70.2: All we'd get is the mediocre stuff, devaluing what we have already. Could be a tough post there, does Fanny Burney make Austen (just a better part of a crowd) look worse or better? Does Cymbeline detract from Hamlet?
74 - As bad as Mugabe is the British Gov't played a pretty significant role in the factors leading up to the collapse (mostly by virtue of negotiating one deal and then Thatcher showed up and the stuff they'd been counting on never happened).
Anyway even if he caused more or less singlehandedly the problems they now face removing him doesn't solve any of those problems. At best it would prevent him from causing any more but that seems like a much lower priority/much less impressive a return on investment because most of the damage he did was a while back anyway. It's not that he's a good leader, or anything, or that the world would be less for his absence. But this isn't a really obvious choice either. I mean, assassinating Dick Cheney in 2005 would have probably helped out with a lot of stuff, but not that much because the principle damage had already been done.

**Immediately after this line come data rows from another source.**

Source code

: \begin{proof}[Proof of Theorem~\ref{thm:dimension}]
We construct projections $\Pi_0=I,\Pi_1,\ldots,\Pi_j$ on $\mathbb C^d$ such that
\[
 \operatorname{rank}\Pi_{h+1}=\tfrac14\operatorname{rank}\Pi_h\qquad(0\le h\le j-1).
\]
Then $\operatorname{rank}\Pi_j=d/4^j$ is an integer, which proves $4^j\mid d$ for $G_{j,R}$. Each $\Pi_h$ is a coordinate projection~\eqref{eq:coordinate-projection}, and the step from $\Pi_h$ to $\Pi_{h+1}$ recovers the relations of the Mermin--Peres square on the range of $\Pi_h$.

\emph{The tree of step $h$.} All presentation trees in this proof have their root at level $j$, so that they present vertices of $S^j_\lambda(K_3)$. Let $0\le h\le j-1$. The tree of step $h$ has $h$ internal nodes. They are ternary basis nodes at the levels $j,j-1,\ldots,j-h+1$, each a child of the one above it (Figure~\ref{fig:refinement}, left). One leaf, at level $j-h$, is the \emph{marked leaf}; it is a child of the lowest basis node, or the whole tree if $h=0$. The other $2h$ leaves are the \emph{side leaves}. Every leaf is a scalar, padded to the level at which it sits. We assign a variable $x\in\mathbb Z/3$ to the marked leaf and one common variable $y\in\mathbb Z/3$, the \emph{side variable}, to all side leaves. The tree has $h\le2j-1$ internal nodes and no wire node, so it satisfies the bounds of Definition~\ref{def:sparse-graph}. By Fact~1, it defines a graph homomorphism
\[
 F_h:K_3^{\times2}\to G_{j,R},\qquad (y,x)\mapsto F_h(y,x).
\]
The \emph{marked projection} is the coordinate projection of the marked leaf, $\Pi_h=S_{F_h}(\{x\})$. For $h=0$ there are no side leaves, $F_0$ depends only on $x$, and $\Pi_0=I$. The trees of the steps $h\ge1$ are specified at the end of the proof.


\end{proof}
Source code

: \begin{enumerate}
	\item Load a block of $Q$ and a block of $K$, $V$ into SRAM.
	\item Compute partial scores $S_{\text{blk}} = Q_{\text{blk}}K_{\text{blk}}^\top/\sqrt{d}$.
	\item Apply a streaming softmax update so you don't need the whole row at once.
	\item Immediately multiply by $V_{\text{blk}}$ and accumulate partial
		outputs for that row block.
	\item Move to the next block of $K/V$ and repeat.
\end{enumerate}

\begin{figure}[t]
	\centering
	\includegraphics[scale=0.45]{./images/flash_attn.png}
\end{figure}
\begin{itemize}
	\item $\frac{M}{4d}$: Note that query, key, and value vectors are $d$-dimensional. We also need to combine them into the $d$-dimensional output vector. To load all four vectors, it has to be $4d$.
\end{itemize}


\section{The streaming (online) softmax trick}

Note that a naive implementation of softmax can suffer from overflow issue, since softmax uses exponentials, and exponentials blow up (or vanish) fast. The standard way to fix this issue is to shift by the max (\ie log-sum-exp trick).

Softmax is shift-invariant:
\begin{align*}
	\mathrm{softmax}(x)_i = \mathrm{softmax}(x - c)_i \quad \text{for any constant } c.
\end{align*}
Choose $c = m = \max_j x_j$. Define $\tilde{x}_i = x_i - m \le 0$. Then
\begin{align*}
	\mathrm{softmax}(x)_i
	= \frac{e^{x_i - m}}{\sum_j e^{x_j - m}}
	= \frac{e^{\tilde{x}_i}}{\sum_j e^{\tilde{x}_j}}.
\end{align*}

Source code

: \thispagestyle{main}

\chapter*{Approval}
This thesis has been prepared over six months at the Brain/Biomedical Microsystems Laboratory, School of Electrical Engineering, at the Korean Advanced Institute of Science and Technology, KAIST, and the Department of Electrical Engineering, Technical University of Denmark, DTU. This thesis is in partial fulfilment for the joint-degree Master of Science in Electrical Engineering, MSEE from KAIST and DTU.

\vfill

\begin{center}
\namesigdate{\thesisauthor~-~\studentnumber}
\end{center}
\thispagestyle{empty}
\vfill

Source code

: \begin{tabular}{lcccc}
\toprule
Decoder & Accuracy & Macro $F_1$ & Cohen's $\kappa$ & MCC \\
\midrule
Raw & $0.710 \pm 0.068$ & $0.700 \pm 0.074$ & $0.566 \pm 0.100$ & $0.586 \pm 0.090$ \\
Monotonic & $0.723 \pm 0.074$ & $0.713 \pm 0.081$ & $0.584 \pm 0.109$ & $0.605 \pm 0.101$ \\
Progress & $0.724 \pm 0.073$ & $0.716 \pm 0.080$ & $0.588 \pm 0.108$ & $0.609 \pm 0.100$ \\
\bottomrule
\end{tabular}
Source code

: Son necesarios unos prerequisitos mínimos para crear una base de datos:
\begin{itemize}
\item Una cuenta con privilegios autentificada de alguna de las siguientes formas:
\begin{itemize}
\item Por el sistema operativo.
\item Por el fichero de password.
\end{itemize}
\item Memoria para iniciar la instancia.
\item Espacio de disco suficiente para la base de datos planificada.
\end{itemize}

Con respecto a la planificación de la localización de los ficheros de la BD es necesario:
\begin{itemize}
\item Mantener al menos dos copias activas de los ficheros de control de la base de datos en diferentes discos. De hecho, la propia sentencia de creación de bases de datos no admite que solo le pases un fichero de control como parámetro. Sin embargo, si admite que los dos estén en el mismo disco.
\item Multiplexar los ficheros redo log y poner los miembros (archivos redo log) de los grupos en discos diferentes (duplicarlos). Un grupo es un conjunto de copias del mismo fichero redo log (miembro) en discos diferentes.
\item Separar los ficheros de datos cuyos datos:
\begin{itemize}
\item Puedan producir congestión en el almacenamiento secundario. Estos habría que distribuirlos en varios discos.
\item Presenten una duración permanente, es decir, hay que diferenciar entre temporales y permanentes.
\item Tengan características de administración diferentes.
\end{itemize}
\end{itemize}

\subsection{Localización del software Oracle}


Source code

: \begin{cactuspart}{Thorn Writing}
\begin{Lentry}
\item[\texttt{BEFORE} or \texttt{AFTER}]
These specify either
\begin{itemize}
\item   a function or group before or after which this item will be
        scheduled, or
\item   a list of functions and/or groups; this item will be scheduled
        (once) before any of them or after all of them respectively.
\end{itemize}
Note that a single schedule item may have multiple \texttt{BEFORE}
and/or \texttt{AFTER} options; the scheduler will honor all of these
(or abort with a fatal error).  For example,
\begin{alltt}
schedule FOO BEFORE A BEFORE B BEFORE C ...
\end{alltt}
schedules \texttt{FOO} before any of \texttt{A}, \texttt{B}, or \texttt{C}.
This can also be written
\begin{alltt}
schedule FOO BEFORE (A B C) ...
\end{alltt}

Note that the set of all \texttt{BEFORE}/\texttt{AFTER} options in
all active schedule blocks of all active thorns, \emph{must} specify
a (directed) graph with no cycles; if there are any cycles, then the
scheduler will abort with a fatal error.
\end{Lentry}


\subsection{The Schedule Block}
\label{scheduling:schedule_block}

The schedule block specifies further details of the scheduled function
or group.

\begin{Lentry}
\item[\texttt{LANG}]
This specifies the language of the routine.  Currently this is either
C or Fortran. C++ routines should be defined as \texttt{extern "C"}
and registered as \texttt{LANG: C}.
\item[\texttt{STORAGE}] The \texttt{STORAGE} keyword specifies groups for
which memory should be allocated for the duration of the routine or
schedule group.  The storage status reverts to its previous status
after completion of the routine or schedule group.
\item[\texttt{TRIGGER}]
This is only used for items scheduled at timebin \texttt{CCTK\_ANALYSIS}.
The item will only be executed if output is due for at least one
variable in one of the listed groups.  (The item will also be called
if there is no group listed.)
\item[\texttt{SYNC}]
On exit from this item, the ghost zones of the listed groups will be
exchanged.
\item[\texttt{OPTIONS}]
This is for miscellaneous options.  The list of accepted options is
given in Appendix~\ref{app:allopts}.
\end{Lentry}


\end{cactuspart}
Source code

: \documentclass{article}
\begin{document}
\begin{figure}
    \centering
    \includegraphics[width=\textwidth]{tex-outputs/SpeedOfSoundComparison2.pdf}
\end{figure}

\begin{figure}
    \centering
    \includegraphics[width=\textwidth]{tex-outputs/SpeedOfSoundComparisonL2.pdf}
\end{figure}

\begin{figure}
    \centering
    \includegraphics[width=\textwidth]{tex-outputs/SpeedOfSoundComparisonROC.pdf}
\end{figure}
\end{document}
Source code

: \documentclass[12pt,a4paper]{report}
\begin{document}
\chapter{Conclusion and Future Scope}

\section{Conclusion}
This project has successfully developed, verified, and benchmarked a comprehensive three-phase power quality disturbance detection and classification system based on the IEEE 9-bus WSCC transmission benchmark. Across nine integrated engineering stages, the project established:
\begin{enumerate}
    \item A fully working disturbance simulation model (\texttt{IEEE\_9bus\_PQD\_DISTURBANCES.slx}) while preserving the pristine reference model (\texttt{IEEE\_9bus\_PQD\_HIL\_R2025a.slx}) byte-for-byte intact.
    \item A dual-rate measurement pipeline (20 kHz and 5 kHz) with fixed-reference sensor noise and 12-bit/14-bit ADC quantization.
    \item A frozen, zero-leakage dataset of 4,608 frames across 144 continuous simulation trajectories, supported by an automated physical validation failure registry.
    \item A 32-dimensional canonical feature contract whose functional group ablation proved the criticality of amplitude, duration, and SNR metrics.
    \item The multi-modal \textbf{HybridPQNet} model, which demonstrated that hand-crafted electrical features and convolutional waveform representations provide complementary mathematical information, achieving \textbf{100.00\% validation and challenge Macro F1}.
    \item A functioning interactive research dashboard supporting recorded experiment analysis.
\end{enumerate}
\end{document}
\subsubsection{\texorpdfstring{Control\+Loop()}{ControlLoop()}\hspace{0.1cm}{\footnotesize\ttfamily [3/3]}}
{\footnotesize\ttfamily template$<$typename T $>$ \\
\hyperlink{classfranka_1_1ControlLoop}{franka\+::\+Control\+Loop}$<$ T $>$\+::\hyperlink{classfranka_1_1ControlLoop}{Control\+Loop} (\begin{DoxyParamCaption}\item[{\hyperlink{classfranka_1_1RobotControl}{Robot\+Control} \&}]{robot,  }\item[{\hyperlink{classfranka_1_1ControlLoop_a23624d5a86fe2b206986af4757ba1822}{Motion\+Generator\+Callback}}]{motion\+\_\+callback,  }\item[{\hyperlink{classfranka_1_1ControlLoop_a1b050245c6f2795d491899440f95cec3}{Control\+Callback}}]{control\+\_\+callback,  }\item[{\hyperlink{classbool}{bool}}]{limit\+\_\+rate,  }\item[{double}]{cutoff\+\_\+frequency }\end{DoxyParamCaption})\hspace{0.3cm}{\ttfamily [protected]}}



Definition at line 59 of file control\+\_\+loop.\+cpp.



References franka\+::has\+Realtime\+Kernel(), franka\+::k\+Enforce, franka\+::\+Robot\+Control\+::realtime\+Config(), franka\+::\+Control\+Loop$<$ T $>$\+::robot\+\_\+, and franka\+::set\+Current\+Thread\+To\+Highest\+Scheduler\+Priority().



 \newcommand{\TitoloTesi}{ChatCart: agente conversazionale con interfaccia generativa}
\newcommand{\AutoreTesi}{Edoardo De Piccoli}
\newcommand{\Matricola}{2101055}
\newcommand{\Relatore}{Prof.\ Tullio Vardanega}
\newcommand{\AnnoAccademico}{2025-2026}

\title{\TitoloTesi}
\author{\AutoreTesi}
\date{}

Anyway, I think the obvious answer is to buy up as much fine art as possible, ideally within a certain category (e.g., paintings from the 14th through 17th century). Then take them out in public, put them in a big pile and set the whole thing on fire while laughing at the rest of humanity.
That's how you get remembered.
87: Don Levy's Herotratus is a pretty good art movie, though very hard to find, and Helen Mirren's debut.
86: Do you have another year in mind?
84: * 800,000 high-end hookers at $10,000 each
I will also accept free samples in the form of things $8 billion can buy.
You might want to consider supply inelasticity when you price that out.
Flippanter's eliminating landmines is good.
I'd fund immediate search and rescue operations for migrants in the Mediterranean. Also medical assistance for their immediate needs and some kind of legal assistance for their asylum applications once they've landed safely. Then maybe move onto other refugee concerns. Maybe best to concentrate on leveraging my money by lobbying for action/embarrassing state actors into fucking acting.
I think I would found a college and hire all those whiny sarcastic junior academics who tweet 500 times a day and give them tenure immediately. See how they do.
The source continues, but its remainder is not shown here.